The above approach for calculating storage capacity can be very fast. However it also needs to be reliable in any situation as well. In our approach, we update the persistent store every time there are any events relating to chat data (for example, receiving an image message, removing a message which contains attached file). To make this more robust, we need to ensure the persistent store's correctness as much as possible. Since there could be some reasons causing data inconsistency between the persistent store and the files on disk. For example, the app might crash at the time it receives any insert/remove message events before it updates the changes into the persistent store. We call this the synchronization step. The logic for checking could be described as follows:

For better UX, the checking task should be invisible to users as much as possible and with less impact to system performance as well. Besides that, this task can run independently from the feature flow so we can schedule it to run when the device is idle, for example while the device is charging.

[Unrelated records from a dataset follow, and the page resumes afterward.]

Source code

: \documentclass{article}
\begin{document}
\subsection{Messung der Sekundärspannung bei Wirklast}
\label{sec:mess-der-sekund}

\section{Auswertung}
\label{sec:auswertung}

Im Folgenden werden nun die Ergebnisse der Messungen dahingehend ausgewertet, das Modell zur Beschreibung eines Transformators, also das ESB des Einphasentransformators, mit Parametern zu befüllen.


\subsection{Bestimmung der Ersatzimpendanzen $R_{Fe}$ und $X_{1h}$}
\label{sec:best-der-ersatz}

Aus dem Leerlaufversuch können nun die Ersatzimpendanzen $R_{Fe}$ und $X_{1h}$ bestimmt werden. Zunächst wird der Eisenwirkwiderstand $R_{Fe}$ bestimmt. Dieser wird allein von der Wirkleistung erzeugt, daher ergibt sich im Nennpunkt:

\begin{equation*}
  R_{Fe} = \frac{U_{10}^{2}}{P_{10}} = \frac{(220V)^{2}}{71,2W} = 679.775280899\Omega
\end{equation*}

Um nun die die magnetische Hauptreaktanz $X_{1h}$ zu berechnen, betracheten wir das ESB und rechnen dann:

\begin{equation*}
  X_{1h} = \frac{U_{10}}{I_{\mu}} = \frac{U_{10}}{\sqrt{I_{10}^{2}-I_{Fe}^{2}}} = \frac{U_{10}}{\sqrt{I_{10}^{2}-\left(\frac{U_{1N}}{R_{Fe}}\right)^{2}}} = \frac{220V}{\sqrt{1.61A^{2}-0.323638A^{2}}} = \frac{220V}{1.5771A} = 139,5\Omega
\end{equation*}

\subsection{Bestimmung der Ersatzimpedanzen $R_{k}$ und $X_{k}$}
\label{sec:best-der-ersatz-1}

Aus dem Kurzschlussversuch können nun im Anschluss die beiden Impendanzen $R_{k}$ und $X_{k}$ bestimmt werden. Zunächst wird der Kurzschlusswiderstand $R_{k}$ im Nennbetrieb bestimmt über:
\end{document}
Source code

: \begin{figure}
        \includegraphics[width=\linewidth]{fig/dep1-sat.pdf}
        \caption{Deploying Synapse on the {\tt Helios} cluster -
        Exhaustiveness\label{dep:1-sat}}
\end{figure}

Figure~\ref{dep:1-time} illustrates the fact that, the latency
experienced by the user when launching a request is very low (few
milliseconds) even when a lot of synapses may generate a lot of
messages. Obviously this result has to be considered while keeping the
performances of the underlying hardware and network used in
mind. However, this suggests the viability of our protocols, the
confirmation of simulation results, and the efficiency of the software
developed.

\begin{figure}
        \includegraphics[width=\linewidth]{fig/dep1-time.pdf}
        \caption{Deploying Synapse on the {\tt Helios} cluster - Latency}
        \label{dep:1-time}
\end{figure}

Apple has also introduced a framework called BackgroundTasks in their session in WWDC19. This framework can help us schedule our heavy tasks to run at appropriate times in the background. This means the system at some point will launch our app and then do the scheduled work in the background, which is very efficient. So we decided to schedule the synchronization task as the background task using this framework. The tasks scheduled to only run when the device is idle, and charging which will have less impact on performance. With this approach, we can ensure the correctness of user data while not affecting system performance and battery too much.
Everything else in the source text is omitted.